## Exercise instructions
In the listing that follows, the range to quote begins at the line that has "Estrategia integral para" and ends after the line that has "eludir firmas estáticas."; quote it verbatim and add nothing.

Segment Start: Records supplied

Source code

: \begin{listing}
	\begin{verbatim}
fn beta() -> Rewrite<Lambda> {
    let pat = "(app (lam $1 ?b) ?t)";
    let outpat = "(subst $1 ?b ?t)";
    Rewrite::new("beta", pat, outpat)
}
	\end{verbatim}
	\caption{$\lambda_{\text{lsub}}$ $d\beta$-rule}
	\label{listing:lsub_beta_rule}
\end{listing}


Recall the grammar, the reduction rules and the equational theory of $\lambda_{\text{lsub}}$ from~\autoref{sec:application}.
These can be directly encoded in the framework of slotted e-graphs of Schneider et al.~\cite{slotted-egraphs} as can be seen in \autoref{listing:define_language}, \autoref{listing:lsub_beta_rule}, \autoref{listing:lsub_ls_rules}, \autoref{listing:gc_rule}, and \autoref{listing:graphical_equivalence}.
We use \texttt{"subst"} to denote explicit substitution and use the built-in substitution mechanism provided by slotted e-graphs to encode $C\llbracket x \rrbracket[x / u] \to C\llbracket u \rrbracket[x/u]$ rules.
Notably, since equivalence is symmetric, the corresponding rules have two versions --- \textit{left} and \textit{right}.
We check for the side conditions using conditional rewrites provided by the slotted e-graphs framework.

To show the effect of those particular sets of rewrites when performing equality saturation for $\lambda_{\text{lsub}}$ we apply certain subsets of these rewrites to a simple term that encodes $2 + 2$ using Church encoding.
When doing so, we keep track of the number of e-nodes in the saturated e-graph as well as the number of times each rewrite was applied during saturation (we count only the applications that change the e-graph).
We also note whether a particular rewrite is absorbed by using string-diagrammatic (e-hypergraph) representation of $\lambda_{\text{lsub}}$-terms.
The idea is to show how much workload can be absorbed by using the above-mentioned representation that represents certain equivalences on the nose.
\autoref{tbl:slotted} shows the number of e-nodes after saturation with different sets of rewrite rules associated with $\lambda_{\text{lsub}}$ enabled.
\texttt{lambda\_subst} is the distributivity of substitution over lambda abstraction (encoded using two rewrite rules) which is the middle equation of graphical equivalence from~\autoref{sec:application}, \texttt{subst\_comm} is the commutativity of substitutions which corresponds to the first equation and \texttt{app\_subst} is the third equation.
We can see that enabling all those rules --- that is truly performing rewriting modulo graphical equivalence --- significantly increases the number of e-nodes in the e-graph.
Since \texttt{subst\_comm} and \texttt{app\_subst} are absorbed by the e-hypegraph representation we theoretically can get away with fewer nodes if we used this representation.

Segment End: Records supplied
Segment Start: Records supplied

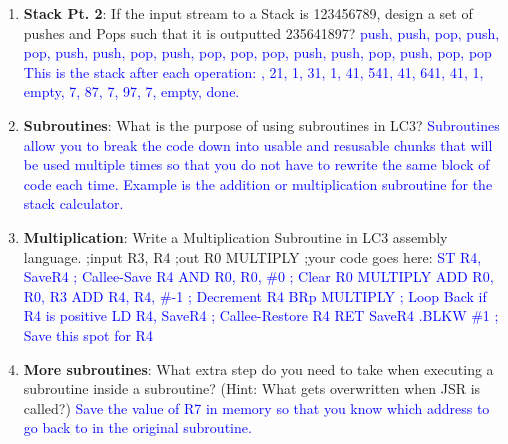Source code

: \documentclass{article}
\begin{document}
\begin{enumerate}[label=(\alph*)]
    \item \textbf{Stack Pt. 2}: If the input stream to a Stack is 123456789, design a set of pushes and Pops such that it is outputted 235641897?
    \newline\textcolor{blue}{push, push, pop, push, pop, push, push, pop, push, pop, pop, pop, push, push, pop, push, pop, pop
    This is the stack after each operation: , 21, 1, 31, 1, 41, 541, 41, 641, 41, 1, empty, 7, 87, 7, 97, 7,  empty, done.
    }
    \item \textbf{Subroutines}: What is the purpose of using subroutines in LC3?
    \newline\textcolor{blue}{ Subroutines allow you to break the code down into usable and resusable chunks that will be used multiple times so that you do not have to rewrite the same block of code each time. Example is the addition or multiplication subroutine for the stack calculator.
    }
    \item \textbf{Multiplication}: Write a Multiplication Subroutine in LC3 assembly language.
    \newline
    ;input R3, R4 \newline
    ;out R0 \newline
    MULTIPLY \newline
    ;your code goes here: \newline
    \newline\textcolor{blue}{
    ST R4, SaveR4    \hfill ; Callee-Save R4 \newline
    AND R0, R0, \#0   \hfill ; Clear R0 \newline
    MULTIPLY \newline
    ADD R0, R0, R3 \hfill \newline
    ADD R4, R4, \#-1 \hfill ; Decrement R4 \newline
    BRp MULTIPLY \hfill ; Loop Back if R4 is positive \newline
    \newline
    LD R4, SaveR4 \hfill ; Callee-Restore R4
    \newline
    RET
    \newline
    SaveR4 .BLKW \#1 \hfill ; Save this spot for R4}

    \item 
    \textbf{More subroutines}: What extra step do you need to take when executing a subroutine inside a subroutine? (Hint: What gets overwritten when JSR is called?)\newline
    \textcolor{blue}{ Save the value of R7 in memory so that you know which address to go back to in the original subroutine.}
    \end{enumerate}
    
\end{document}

Segment End: Records supplied
Segment Start: Records supplied

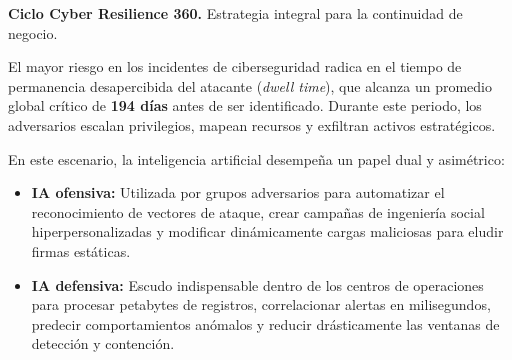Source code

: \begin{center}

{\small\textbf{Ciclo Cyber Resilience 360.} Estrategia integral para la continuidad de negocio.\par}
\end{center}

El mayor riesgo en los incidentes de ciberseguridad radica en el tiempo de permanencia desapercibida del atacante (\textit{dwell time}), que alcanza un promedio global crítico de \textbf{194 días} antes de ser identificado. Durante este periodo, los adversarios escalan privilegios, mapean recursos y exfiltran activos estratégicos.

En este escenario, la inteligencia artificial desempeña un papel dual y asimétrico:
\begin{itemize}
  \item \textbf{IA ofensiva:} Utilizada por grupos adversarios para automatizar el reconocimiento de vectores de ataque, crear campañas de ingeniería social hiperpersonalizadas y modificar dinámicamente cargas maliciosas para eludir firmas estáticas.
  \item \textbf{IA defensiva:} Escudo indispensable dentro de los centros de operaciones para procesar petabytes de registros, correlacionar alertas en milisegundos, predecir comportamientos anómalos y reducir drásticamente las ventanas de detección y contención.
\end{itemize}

Segment End: Records supplied

## Exercise solution
{\small\textbf{Ciclo Cyber Resilience 360.} Estrategia integral para la continuidad de negocio.\par}
\end{center}

El mayor riesgo en los incidentes de ciberseguridad radica en el tiempo de permanencia desapercibida del atacante (\textit{dwell time}), que alcanza un promedio global crítico de \textbf{194 días} antes de ser identificado. Durante este periodo, los adversarios escalan privilegios, mapean recursos y exfiltran activos estratégicos.

En este escenario, la inteligencia artificial desempeña un papel dual y asimétrico:
\begin{itemize}
  \item \textbf{IA ofensiva:} Utilizada por grupos adversarios para automatizar el reconocimiento de vectores de ataque, crear campañas de ingeniería social hiperpersonalizadas y modificar dinámicamente cargas maliciosas para eludir firmas estáticas.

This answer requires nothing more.